___ THE DATA

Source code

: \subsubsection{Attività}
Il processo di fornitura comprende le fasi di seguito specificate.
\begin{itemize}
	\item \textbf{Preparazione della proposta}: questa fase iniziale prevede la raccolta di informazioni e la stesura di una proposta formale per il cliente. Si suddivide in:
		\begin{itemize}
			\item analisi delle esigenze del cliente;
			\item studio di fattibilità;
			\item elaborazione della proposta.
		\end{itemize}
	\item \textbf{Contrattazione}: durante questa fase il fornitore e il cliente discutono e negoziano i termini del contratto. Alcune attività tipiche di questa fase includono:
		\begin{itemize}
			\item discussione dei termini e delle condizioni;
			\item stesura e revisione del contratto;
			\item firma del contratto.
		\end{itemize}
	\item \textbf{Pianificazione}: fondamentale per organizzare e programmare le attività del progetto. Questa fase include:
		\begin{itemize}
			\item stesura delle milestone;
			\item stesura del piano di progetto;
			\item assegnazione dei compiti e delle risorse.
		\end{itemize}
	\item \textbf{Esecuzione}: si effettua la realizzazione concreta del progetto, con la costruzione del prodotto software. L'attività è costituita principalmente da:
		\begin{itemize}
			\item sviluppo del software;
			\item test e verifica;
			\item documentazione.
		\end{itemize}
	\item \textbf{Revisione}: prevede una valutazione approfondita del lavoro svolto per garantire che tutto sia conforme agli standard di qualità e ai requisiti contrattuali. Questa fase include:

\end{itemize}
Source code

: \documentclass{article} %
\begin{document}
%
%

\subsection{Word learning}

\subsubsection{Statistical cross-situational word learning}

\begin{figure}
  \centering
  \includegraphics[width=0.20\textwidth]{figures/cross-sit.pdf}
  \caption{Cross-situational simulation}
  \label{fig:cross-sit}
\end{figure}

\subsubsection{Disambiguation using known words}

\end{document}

______

WHAT TO WORK ON —
For every line above that includes the string "delle", copy the line.

RESULT FOR THIS EXERCISE —
			\item analisi delle esigenze del cliente;
			\item discussione dei termini e delle condizioni;
			\item stesura delle milestone;
			\item assegnazione dei compiti e delle risorse.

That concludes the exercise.